Juke Box N°27

Chanson française, textes forts, poétiques et engagés sous des mélodies pop rock, avec Nesles et DaYtona… Et le nectar de la scène électro avec les incontournables Chinese Man qui nous offrent un remix de leur dernier album, « Shikantaza », revisité par une floppée de remixeurs accompagnés de feats de talent, suivi du dernier album des Scratch Bandits Crew qui confirme que les hommes fétichistes de la cassette en ont toujours autant sous la casquette ! Voici le choix de Chris qui est suivi par celui d’Alex qui nous embarque quant à lui dans d’autres univers musicaux avec le planant et psychédélique Reduxer de Alt-J et le déjanté Cadillac, ancien membre du Crou Stupeflip, qui vient prouver que le Crou ne mourra jamais avec son premier album d’une grande « originullité » ! Bonne écoute à toutes et à tous… Et à très bientôt !

 

 

 

Avec « Permafrost »,  Nesles nous embarque sur ses chemins de traverse, au cœur de ses forêts, loin du monde habité, dans une somptueuse ballade poétique au cœur d’une nature sauvage et minérale. D’une beauté à couper le souffle, tant au niveau des textes, très travaillés,  que de la musique pop folk aux arrangements symphoniques et lyriques, habillés d’ éclats électro bien placés, cet album composé de huit chansons et de trois instrumentaux nous immerge dans des ambiances feutrées hypnotiques et apaisantes. Il se dégage une belle sensualité dans les mots et la voix de cet artiste discret, une signature originale et confidentielle à la manière d’un Murat ou d’un Dominique A… On s’imprègne des refrains dès la première écoute, le bougre ayant un solide sens de la mélodie, et on goûte les mots distillés avec soin, justes et forts, on s’évade, avec des envies de se fondre dans la solitude d’une nature fantasmée, sauvage et préservée,  loin de nos semblables et d’un monde devenu fou… Onze titres flamboyants, élégants et intimistes, sombres et lumineux qui dégagent une classe folle (jusqu’à la conception de la pochette, elle aussi superbe…) pour un album intense à la beauté originelle, à écouter en boucle…

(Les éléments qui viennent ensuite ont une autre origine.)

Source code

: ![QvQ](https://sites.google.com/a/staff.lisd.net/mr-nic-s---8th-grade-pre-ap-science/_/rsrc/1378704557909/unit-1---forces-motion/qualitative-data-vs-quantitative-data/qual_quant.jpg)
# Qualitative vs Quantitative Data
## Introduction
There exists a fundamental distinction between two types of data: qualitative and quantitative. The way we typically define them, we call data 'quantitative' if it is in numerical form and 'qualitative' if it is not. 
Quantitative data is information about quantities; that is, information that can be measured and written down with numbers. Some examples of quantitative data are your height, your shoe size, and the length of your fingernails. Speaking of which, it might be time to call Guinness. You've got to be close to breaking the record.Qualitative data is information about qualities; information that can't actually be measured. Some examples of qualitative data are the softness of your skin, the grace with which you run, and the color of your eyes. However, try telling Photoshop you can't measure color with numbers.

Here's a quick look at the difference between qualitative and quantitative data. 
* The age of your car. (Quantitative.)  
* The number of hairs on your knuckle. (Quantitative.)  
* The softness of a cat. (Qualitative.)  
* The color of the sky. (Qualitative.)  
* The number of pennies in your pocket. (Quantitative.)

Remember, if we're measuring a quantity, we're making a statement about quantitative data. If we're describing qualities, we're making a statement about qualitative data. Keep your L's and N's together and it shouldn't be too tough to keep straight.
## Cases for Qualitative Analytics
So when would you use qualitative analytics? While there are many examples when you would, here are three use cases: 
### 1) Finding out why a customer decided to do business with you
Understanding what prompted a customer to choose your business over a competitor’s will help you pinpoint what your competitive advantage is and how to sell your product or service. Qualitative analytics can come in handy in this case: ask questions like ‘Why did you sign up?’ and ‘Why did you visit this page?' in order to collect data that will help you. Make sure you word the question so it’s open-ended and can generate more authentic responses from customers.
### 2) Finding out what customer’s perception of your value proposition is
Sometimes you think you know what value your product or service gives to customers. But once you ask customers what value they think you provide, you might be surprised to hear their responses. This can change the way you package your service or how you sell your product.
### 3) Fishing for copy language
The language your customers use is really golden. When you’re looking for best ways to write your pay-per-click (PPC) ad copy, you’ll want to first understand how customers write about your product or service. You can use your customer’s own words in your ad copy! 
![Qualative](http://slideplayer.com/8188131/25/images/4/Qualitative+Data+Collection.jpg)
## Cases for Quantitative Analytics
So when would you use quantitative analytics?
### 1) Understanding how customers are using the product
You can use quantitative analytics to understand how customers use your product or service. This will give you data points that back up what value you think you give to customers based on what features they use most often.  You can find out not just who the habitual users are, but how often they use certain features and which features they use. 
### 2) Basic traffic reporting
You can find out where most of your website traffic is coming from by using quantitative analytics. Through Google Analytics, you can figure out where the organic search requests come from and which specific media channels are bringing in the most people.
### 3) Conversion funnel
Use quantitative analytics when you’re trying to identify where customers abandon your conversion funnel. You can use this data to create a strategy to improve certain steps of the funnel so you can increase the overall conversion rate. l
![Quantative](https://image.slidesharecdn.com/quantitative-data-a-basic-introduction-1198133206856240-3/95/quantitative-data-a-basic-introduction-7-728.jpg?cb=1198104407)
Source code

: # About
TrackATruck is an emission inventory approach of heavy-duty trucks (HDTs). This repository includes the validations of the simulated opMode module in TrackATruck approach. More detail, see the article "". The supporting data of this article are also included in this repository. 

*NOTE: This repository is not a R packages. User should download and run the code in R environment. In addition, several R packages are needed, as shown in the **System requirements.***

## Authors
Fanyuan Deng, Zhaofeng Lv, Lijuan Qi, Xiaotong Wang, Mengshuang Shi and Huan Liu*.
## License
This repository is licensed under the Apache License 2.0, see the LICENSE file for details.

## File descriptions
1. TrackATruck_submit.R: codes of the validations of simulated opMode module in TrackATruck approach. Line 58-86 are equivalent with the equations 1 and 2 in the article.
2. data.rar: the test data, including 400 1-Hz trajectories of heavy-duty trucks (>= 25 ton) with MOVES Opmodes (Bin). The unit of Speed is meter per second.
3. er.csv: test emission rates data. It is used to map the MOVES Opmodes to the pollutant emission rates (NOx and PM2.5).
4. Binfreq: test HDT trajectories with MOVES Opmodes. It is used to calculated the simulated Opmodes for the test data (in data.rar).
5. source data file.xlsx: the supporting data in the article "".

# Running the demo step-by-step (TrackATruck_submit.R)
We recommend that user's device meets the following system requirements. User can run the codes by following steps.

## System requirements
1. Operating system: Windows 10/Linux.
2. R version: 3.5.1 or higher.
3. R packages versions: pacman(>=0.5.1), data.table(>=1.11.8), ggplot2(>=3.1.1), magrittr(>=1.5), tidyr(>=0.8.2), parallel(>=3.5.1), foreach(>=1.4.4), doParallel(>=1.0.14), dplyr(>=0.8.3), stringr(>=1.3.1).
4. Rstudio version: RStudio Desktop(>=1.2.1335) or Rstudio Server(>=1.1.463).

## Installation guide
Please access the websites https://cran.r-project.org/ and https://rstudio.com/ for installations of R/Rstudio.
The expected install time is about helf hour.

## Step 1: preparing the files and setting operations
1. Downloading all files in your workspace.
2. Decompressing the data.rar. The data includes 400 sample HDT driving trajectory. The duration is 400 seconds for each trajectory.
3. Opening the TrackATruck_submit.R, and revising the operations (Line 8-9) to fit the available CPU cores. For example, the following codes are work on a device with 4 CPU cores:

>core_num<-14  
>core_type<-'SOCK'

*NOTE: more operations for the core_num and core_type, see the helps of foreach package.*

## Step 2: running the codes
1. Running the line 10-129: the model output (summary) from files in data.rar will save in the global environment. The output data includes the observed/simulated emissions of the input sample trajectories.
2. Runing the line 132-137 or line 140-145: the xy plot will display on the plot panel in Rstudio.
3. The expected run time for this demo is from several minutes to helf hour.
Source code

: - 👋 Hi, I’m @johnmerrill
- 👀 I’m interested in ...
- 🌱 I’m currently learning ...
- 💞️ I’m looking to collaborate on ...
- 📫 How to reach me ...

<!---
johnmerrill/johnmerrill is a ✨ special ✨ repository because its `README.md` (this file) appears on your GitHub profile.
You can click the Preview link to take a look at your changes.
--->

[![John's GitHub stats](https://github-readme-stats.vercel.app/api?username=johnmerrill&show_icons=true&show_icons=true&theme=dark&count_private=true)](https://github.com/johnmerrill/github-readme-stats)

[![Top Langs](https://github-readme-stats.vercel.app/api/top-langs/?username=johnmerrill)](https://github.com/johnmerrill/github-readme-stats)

Permafrost / Nesles / Microcultures / Differ-Ant / 2017 / 12€ le CD / 17€ le vinyle

 

https://www.youtube.com/watch?v=vxBbsikbMXA

 

 

Entre son rock aux guitares saturées et pop classieuse, le dernier album de DaYtona se fait le porte-parole des fragiles, des purs et des sensibles à travers chaque mot chanté d’une voix tendre qui s’éraille parfois sous de légitimes colères et déceptions, face à notre monde qui marche de guingois. Des mots poétiques, désabusés, qui nous invitent  à exister plutôt que paraître, enveloppés de nappes parfois énervées, souvent  hypnotiques qui donnent envie de se réfugier la tête dans les étoiles, loin du grondement anxiogène d’un monde qui n’a pas tenu ses promesses… Cet album doux et piquant, désenchanté et lumineux, à l’atmosphère intimiste, nous ramène à l’essentiel de notre humanité de plus en plus diluée, en neuf textes et deux instrumentaux à la beauté sombre…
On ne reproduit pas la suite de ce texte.